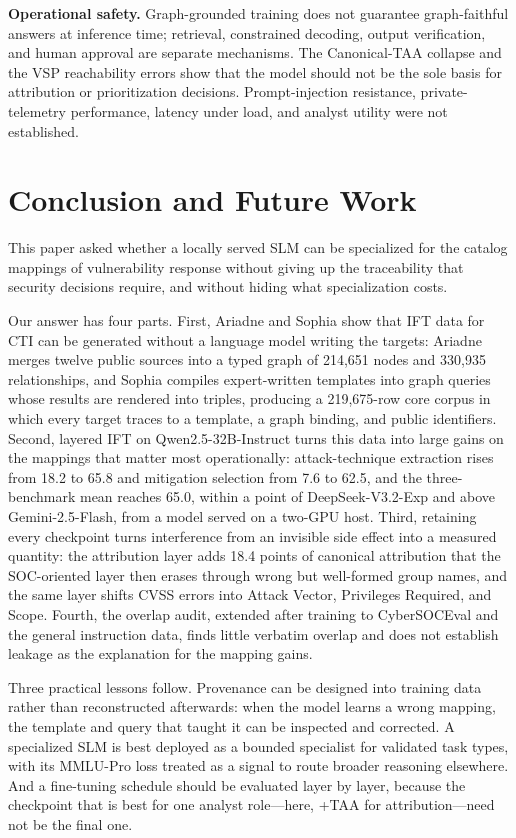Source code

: \documentclass[conference]{IEEEtran}
\begin{document}
\textbf{Operational safety.} Graph-grounded training does not guarantee graph-faithful answers at inference time; retrieval, constrained decoding, output verification, and human approval are separate mechanisms. The Canonical-TAA collapse and the VSP reachability errors show that the model should not be the sole basis for attribution or prioritization decisions. Prompt-injection resistance, private-telemetry performance, latency under load, and analyst utility were not established.

\section{Conclusion and Future Work}
This paper asked whether a locally served SLM can be specialized for the catalog mappings of vulnerability response without giving up the traceability that security decisions require, and without hiding what specialization costs.

Our answer has four parts. First, Ariadne and Sophia show that IFT data for CTI can be generated without a language model writing the targets: Ariadne merges twelve public sources into a typed graph of 214,651 nodes and 330,935 relationships, and Sophia compiles expert-written templates into graph queries whose results are rendered into triples, producing a 219,675-row core corpus in which every target traces to a template, a graph binding, and public identifiers. Second, layered IFT on Qwen2.5-32B-Instruct turns this data into large gains on the mappings that matter most operationally: attack-technique extraction rises from 18.2 to 65.8 and mitigation selection from 7.6 to 62.5, and the three-benchmark mean reaches 65.0, within a point of DeepSeek-V3.2-Exp and above Gemini-2.5-Flash, from a model served on a two-GPU host. Third, retaining every checkpoint turns interference from an invisible side effect into a measured quantity: the attribution layer adds 18.4 points of canonical attribution that the SOC-oriented layer then erases through wrong but well-formed group names, and the same layer shifts CVSS errors into Attack Vector, Privileges Required, and Scope. Fourth, the overlap audit, extended after training to CyberSOCEval and the general instruction data, finds little verbatim overlap and does not establish leakage as the explanation for the mapping gains.

Three practical lessons follow. Provenance can be designed into training data rather than reconstructed afterwards: when the model learns a wrong mapping, the template and query that taught it can be inspected and corrected. A specialized SLM is best deployed as a bounded specialist for validated task types, with its MMLU-Pro loss treated as a signal to route broader reasoning elsewhere. And a fine-tuning schedule should be evaluated layer by layer, because the checkpoint that is best for one analyst role---here, +TAA for attribution---need not be the final one.
\end{document}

## EXERCISE DESCRIPTION
In full and without any pictures, print the listing above exactly.

## OUTPUT OF THE TASK
Source code

: \documentclass[conference]{IEEEtran}
\begin{document}
\textbf{Operational safety.} Graph-grounded training does not guarantee graph-faithful answers at inference time; retrieval, constrained decoding, output verification, and human approval are separate mechanisms. The Canonical-TAA collapse and the VSP reachability errors show that the model should not be the sole basis for attribution or prioritization decisions. Prompt-injection resistance, private-telemetry performance, latency under load, and analyst utility were not established.

\section{Conclusion and Future Work}
This paper asked whether a locally served SLM can be specialized for the catalog mappings of vulnerability response without giving up the traceability that security decisions require, and without hiding what specialization costs.

Our answer has four parts. First, Ariadne and Sophia show that IFT data for CTI can be generated without a language model writing the targets: Ariadne merges twelve public sources into a typed graph of 214,651 nodes and 330,935 relationships, and Sophia compiles expert-written templates into graph queries whose results are rendered into triples, producing a 219,675-row core corpus in which every target traces to a template, a graph binding, and public identifiers. Second, layered IFT on Qwen2.5-32B-Instruct turns this data into large gains on the mappings that matter most operationally: attack-technique extraction rises from 18.2 to 65.8 and mitigation selection from 7.6 to 62.5, and the three-benchmark mean reaches 65.0, within a point of DeepSeek-V3.2-Exp and above Gemini-2.5-Flash, from a model served on a two-GPU host. Third, retaining every checkpoint turns interference from an invisible side effect into a measured quantity: the attribution layer adds 18.4 points of canonical attribution that the SOC-oriented layer then erases through wrong but well-formed group names, and the same layer shifts CVSS errors into Attack Vector, Privileges Required, and Scope. Fourth, the overlap audit, extended after training to CyberSOCEval and the general instruction data, finds little verbatim overlap and does not establish leakage as the explanation for the mapping gains.

Three practical lessons follow. Provenance can be designed into training data rather than reconstructed afterwards: when the model learns a wrong mapping, the template and query that taught it can be inspected and corrected. A specialized SLM is best deployed as a bounded specialist for validated task types, with its MMLU-Pro loss treated as a signal to route broader reasoning elsewhere. And a fine-tuning schedule should be evaluated layer by layer, because the checkpoint that is best for one analyst role---here, +TAA for attribution---need not be the final one.
\end{document}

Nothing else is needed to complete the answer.